Dynamic Forecasted Measures

templated
liquid
parameter
lookml

(jesse.sherb) #1

Scenario

Predictive analytics and machine learning have been popular buzzwords as of late and can provide tremendous value for organizations. But what about folks who don’t have a data science team or the resources to build out machine learning models? There is still tremendous value in being able to provide lightweight projections or linear forecasts to see how your business may be pacing through the end of the month, quarter, year, etc. Using simple modeling techniques in Looker, we can provide some baseline predictions depending on how we’re performing thus far.

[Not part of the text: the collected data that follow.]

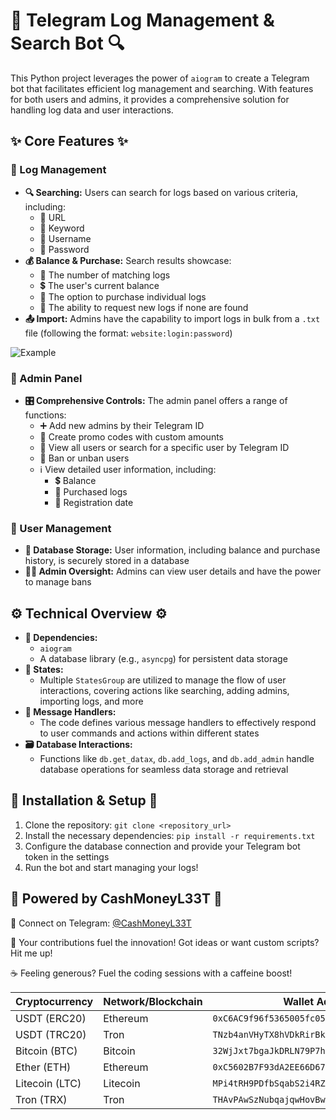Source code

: # 🔐 Telegram Log Management & Search Bot 🔍

This Python project leverages the power of `aiogram` to create a Telegram bot that facilitates efficient log management and searching. With features for both users and admins, it provides a comprehensive solution for handling log data and user interactions.

## ✨ Core Features ✨

### 📂 Log Management

* **🔍 Searching:** Users can search for logs based on various criteria, including:
    * 🔗 URL
    * 🔑 Keyword
    * 👤 Username
    * 🔑 Password
* **💰 Balance & Purchase:** Search results showcase:
    * 🔢 The number of matching logs
    * 💲 The user's current balance
    * 💸 The option to purchase individual logs
    * 📝 The ability to request new logs if none are found
* **📤 Import:** Admins have the capability to import logs in bulk from a `.txt` file (following the format: `website:login:password`)

![Example](https://i.imgur.com/Fmw2A0Y.gif) 



### 👮 Admin Panel

* **🎛️ Comprehensive Controls:** The admin panel offers a range of functions:
    * ➕ Add new admins by their Telegram ID
    * 🎫 Create promo codes with custom amounts
    * 👥 View all users or search for a specific user by Telegram ID
    * 🚫 Ban or unban users
    * ℹ️ View detailed user information, including:
        * 💲 Balance
        * 📂 Purchased logs
        * 📅 Registration date

### 👤 User Management

* **💾 Database Storage:** User information, including balance and purchase history, is securely stored in a database
* **🕵️‍♀️ Admin Oversight:** Admins can view user details and have the power to manage bans

## ⚙️ Technical Overview ⚙️

* **🐍 Dependencies:**
    * `aiogram`
    * A database library (e.g., `asyncpg`) for persistent data storage
* **🔄 States:**
    * Multiple `StatesGroup` are utilized to manage the flow of user interactions, covering actions like searching, adding admins, importing logs, and more
* **🤖 Message Handlers:**
    * The code defines various message handlers to effectively respond to user commands and actions within different states
* **🗃️ Database Interactions:**
    * Functions like `db.get_datax`, `db.add_logs`, and `db.add_admin` handle database operations for seamless data storage and retrieval

## 🚀 Installation & Setup 🚀

1.  Clone the repository: `git clone <repository_url>`
2. Install the necessary dependencies: `pip install -r requirements.txt`
3. Configure the database connection and provide your Telegram bot token in the settings
4. Run the bot and start managing your logs!


## 🚀 Powered by CashMoneyL33T 🚀

🔗 Connect on Telegram: [@CashMoneyL33T](https://t.me/CashMoneyL33T)

🤝 Your contributions fuel the innovation! Got ideas or want custom scripts? Hit me up!

☕ Feeling generous? Fuel the coding sessions with a caffeine boost!

| Cryptocurrency | Network/Blockchain | Wallet Address                                |
|---|---|---|
| USDT (ERC20)  | Ethereum          | `0xC6AC9f96f5365005fc0515c61CA7Bc31612De598` |
| USDT (TRC20)  | Tron              | `TNzb4anVHyTX8hVDkRirBkMYGGvypJi23D`     |
| Bitcoin (BTC) | Bitcoin           | `32WjJxt7bgaJkDRLN79P7hhivtVp9XqZqa`     |
| Ether (ETH)    | Ethereum          | `0xC5602B7F93dA2EE66D676195fc4EC3aA30fe369f` |
| Litecoin (LTC) | Litecoin           | `MPi4tRH9PDfbSqabS2i4RZyZieHZVer4Xt`     |
| Tron (TRX)     | Tron              | `THAvPAwSzNubqajqwHovBwvHBgAk5BfDWx`     |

Please note, this article contains the use of Looker Parameters and Liquid. Here’s some additional resources:

  • The Templated Filters and Parameters Docs tutorial which discusses creating the field and applying the user input.
  • The parameter reference page for this field type and its allowed_values subparameter
  • The Field Parameters page includes the parameter field type and says which LookML parameters can be subparameters of a parameter field
  • The Liquid Variable Reference page mentions the {% parameter %} liquid variable

The Dimension, Filter and Parameter Types page indicates which LookML type parameter values can be used with parameter fields.

Goal

Let’s create a pattern that allows us to take a look at how we’re forecasting for any measure, for any period of time. Below is an example dashboard to illustrate.

Step 1: Create Dynamic Forecasting Timeframes

The core philosophy is to find how far along that period we are, so we can linearly forecast sales through the end of the period.

First, we need to create a parameter to give us our forecast period options. Then we’ll need to find how far along we are into the selected forecast period. For example, if today is October 18th, and we’ve selected month, we’re 18 days in. For this example, we’ll create week, month, quarter, and year. See below.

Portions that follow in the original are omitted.